ハンファオーシャンが3年連続で新規受注が途絶えた海洋プラント事業を再整備する。海洋設備と陸上プラント・風力発電所をそれぞれ担ってきた二つの部門で今年770億ウォン台の赤字が累積したことを受け、能力を束ねて「エネルギープラント」事業部門を新設した。プラントの設計から調達・施工まで全工程を一元化し運営効率を高め、縮小していた海洋プラント事業の正常化に弾みをつけるとの見方が出ている。
◇海洋・陸上プラント・風力を統合…不振事業を再整備
18日、業界によるとハンファオーシャンは今月、既存の海洋事業部門(OBU・Offshore Business Unit)にE&I(Energy&Infrastructure)事業部門を吸収統合し、エネルギープラント事業部門(EPU・Energy Plant Unit)へ再編する組織改編を断行した。
海洋事業部門は海洋プラント(FPSO・浮体式原油生産・貯蔵・出荷設備)、海上構造物、洋上風力設置船(WTIV)など海上設備を製作してきた組織である。E&I事業部門はハンファグループのデウ造船海洋買収後、グループ内のプラント・洋上風力機能が移管され構築された組織である。製油・発電所などの陸上プラントと洋上風力発電所の開発を担ってきた。
二つの組織を一つに束ねたEPU事業部門は、従来の海洋事業部のトップであり、ハンファオーシャンが昨年海洋プラント競争力強化のために外部から招聘したフィリップ・レビ社長が率いる。
両事業部はいずれも受注不振に見舞われている。2023年5月にハンファオーシャンが正式に発足して以降、大型FPSOなど中核海洋設備の新造契約は事実上途絶えた。今年期待をかけていたブラジル国営石油会社ペトロブラスのFPSO入札も、発注元が経済性不足を理由に事業を白紙化し、受注の空白はさらに長引いた。
海洋事業部門とE&I事業部門は今年に入ってからだけで合計772億ウォンの赤字を出した。

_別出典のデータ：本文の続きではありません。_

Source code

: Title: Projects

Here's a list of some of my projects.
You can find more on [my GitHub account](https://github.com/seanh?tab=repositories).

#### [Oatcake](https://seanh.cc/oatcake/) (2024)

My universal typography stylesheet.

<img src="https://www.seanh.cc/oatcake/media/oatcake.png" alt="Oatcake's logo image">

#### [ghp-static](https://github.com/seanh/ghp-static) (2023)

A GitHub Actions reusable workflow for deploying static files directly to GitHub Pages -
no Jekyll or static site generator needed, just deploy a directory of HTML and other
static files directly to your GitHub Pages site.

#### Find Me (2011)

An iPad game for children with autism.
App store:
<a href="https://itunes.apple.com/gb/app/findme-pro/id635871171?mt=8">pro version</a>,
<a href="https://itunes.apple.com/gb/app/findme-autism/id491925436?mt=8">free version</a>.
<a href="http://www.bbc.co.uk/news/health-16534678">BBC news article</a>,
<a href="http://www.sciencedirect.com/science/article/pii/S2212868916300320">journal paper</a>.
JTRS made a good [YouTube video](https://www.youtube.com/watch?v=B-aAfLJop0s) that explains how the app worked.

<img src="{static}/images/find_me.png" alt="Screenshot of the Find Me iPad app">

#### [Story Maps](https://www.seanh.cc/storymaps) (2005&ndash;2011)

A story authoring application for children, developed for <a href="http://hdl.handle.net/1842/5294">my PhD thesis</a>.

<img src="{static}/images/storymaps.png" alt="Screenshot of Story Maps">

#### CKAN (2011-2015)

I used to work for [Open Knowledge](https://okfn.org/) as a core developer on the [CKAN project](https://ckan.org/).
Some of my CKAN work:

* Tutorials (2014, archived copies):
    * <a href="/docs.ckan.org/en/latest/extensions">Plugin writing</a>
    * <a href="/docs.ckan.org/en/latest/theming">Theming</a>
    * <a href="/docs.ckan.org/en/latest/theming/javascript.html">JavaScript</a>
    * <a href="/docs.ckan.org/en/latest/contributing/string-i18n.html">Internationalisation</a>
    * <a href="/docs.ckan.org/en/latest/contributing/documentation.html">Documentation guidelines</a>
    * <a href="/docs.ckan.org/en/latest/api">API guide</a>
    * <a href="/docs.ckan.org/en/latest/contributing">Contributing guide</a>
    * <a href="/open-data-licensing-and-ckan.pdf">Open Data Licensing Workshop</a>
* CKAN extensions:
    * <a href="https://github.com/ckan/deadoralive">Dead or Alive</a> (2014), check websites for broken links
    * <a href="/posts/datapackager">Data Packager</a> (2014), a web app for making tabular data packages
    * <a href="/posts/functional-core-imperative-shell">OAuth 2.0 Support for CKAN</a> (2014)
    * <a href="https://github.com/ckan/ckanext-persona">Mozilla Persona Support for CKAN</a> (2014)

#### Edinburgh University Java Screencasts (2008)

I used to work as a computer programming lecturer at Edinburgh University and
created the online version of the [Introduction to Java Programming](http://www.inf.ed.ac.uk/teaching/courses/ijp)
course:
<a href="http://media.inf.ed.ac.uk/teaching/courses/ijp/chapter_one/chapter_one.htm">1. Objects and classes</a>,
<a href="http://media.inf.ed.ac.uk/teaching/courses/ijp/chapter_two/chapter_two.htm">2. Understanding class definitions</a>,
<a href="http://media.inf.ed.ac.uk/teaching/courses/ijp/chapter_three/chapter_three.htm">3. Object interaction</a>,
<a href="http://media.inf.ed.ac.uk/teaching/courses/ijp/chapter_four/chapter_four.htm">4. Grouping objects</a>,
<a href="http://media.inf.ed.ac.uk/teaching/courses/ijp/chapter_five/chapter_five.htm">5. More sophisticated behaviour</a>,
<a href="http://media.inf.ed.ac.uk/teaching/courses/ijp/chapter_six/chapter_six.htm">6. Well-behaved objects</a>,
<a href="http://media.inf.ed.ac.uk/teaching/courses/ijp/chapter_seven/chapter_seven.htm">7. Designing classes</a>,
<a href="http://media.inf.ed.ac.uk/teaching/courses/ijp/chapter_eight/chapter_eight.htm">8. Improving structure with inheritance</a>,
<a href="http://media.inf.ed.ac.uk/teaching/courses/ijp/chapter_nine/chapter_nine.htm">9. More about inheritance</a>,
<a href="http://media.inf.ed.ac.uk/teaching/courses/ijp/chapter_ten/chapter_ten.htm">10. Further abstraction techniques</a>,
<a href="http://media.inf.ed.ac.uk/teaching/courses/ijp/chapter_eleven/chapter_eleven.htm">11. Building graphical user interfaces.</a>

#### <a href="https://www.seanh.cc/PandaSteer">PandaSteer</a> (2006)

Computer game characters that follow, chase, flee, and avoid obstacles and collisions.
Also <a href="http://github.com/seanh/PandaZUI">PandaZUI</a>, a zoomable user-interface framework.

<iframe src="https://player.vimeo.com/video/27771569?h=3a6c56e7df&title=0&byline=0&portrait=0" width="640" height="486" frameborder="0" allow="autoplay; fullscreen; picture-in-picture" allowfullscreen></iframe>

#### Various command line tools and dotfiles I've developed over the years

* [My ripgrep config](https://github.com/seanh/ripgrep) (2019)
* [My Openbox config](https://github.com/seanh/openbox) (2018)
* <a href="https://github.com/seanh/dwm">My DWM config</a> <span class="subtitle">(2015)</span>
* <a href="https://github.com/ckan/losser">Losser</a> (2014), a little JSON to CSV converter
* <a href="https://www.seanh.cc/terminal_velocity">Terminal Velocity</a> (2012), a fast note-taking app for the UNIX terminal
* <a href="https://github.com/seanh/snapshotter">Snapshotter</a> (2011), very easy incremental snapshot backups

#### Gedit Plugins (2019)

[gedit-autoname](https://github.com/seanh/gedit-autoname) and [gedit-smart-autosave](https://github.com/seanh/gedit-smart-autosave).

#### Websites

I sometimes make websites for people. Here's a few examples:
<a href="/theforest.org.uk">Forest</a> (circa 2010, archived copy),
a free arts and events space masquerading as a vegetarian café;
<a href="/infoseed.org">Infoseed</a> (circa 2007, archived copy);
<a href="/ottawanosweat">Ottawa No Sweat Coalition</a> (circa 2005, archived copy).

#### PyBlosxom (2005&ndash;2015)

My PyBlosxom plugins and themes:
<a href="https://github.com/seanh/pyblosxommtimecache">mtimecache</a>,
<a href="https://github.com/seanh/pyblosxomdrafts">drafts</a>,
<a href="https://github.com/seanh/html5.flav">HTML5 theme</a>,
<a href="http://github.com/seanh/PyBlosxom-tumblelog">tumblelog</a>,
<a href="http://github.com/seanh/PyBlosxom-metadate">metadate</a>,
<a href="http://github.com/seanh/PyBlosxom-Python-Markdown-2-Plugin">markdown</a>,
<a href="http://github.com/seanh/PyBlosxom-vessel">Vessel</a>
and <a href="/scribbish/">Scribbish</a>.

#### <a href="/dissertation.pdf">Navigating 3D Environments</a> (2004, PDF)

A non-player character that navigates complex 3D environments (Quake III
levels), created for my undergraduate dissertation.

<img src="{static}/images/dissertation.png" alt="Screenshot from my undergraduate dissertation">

海洋事業は受注不振で第3四半期の売上高が前四半期比64%急減の1,024億ウォンにとどまり、FPSO事故に伴う一時費用など原価負担も重なり、第3四半期だけで481億ウォンの赤字を計上した。4四半期連続で赤字を出しているE&I事業部門も第3四半期累計損失が315億ウォンに達した。
業界では、ハンファオーシャンの今回の統合がデウ造船海洋時代から続いた海洋プラント事業の構造的負担を解消する契機となるか注目している。デウ造船海洋は2000年代後半から2010年代前半まで年100億ドル(約14兆ウォン)を超える海洋プラント受注を記録したこともある。しかし好況期に受注したプロジェクトが2014年の原油安と重なって難航し、兆単位の損失を出した。その後、同社はリスク管理の観点から海洋プラントの比重を減らしてきた。
◇市場はうごめく…仕事確保の試金石
ハンファオーシャンはプラント事業の統合により、類似・重複業務を整理し意思決定の速度を上げて運営を効率化する戦略を立てた。社内でも二つの事業部門間の調整過程で非効率が少なくなかったとの評価が出ていたという。
業界関係者は「洋上風力設置船の建造と風力発電所の開発は、実質的に同一事業の前後工程であり、海洋プラントと陸上プラントも設計・調達・施工の方式が類似している」と述べたうえで、「赤字事業部門を外部に売却するのも適切ではない以上、組織再編で低迷するプラント事業を立て直そうとした措置とみられる」と語った。
ハンファオーシャンが組織の再整備を急ぐ背景には、業況の変化も影響したとされる。萎縮していたグローバルプラント市場は、最近の人工知能(AI)普及に伴うエネルギー需要増で一部で活気を取り戻している。各国政府の支援を受け、洋上風力設置船の発注も増えている。
ただしプラント市場でこれまで足踏みしてきたハンファオーシャンが、短期間で受注回復と収益性の改善を実現するのは容易ではないとの指摘もある。
オム・ギョンア信栄証券シニアリサーチアナリストは「原油価格急落以降、10年近く抑制されてきたプラント投資が一部で回復の兆しはあるが、エネルギー開発プロジェクトは決定まで時間がかかり、短期間で業績が改善する構造ではない」と述べ、「海洋プラントは本質的に陸上プラントと同じオイル・ガスプロジェクトから派生した作業であり、二つの領域を統合するのは合理的な選択だが、ハンファオーシャンが海洋・陸上プラントの双方で明確な競争力を示してきたわけではなく、実際の受注がどれほど速く積み上がるかは見極める必要がある」と語った。
同シニアリサーチアナリストは「プラント事業はチェンジオーダー(設計変更費)など変数が多く収益性の予測が難しく、事業が本格的に回るには継続的な物量を確保する必要がある」と述べ、「事業統合後にハンファオーシャンがどれだけ仕事を確保し『継続的に回る事業』にできるかがカギだ」と語った。